----- Material shown -----
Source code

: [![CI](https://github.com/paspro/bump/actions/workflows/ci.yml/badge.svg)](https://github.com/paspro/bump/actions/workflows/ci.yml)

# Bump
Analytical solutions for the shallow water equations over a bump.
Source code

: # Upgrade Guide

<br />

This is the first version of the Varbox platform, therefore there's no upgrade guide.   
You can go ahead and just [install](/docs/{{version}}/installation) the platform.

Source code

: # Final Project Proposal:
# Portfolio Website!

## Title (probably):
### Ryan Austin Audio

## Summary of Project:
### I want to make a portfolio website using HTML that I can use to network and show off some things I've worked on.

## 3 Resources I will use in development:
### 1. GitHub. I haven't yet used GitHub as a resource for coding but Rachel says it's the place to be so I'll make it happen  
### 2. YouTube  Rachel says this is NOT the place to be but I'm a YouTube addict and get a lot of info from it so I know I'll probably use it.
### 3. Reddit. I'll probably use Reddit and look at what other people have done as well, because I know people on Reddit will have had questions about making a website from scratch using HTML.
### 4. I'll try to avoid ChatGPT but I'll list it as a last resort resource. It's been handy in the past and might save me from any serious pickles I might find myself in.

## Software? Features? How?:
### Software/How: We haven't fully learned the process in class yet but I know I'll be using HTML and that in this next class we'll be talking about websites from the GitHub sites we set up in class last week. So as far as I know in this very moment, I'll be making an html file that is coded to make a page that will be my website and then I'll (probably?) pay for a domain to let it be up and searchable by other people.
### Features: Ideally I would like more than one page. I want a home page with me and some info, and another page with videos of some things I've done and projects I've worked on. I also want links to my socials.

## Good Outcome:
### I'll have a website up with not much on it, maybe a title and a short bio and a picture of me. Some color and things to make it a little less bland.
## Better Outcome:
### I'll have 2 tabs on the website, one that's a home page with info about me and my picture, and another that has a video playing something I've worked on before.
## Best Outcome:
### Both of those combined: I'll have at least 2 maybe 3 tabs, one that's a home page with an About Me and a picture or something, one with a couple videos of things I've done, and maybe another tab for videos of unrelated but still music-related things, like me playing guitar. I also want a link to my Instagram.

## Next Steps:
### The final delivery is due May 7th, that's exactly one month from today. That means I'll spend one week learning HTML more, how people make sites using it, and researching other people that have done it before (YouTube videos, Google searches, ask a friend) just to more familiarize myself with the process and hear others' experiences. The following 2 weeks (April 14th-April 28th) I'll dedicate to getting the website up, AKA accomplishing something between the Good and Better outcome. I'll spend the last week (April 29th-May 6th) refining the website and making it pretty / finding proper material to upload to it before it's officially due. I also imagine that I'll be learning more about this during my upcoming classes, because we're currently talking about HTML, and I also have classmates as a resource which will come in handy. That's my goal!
-----
Assignment> The whole listing above needs to be written out again exactly.

Task solution>
Source code

: [![CI](https://github.com/paspro/bump/actions/workflows/ci.yml/badge.svg)](https://github.com/paspro/bump/actions/workflows/ci.yml)

# Bump
Analytical solutions for the shallow water equations over a bump.
Source code

: # Upgrade Guide

<br />

This is the first version of the Varbox platform, therefore there's no upgrade guide.   
You can go ahead and just [install](/docs/{{version}}/installation) the platform.

Source code

: # Final Project Proposal:
# Portfolio Website!

## Title (probably):
### Ryan Austin Audio

## Summary of Project:
### I want to make a portfolio website using HTML that I can use to network and show off some things I've worked on.

## 3 Resources I will use in development:
### 1. GitHub. I haven't yet used GitHub as a resource for coding but Rachel says it's the place to be so I'll make it happen  
### 2. YouTube  Rachel says this is NOT the place to be but I'm a YouTube addict and get a lot of info from it so I know I'll probably use it.
### 3. Reddit. I'll probably use Reddit and look at what other people have done as well, because I know people on Reddit will have had questions about making a website from scratch using HTML.
### 4. I'll try to avoid ChatGPT but I'll list it as a last resort resource. It's been handy in the past and might save me from any serious pickles I might find myself in.

## Software? Features? How?:
### Software/How: We haven't fully learned the process in class yet but I know I'll be using HTML and that in this next class we'll be talking about websites from the GitHub sites we set up in class last week. So as far as I know in this very moment, I'll be making an html file that is coded to make a page that will be my website and then I'll (probably?) pay for a domain to let it be up and searchable by other people.
### Features: Ideally I would like more than one page. I want a home page with me and some info, and another page with videos of some things I've done and projects I've worked on. I also want links to my socials.

## Good Outcome:
### I'll have a website up with not much on it, maybe a title and a short bio and a picture of me. Some color and things to make it a little less bland.
## Better Outcome:
### I'll have 2 tabs on the website, one that's a home page with info about me and my picture, and another that has a video playing something I've worked on before.
## Best Outcome:
### Both of those combined: I'll have at least 2 maybe 3 tabs, one that's a home page with an About Me and a picture or something, one with a couple videos of things I've done, and maybe another tab for videos of unrelated but still music-related things, like me playing guitar. I also want a link to my Instagram.

## Next Steps:
### The final delivery is due May 7th, that's exactly one month from today. That means I'll spend one week learning HTML more, how people make sites using it, and researching other people that have done it before (YouTube videos, Google searches, ask a friend) just to more familiarize myself with the process and hear others' experiences. The following 2 weeks (April 14th-April 28th) I'll dedicate to getting the website up, AKA accomplishing something between the Good and Better outcome. I'll spend the last week (April 29th-May 6th) refining the website and making it pretty / finding proper material to upload to it before it's officially due. I also imagine that I'll be learning more about this during my upcoming classes, because we're currently talking about HTML, and I also have classmates as a resource which will come in handy. That's my goal!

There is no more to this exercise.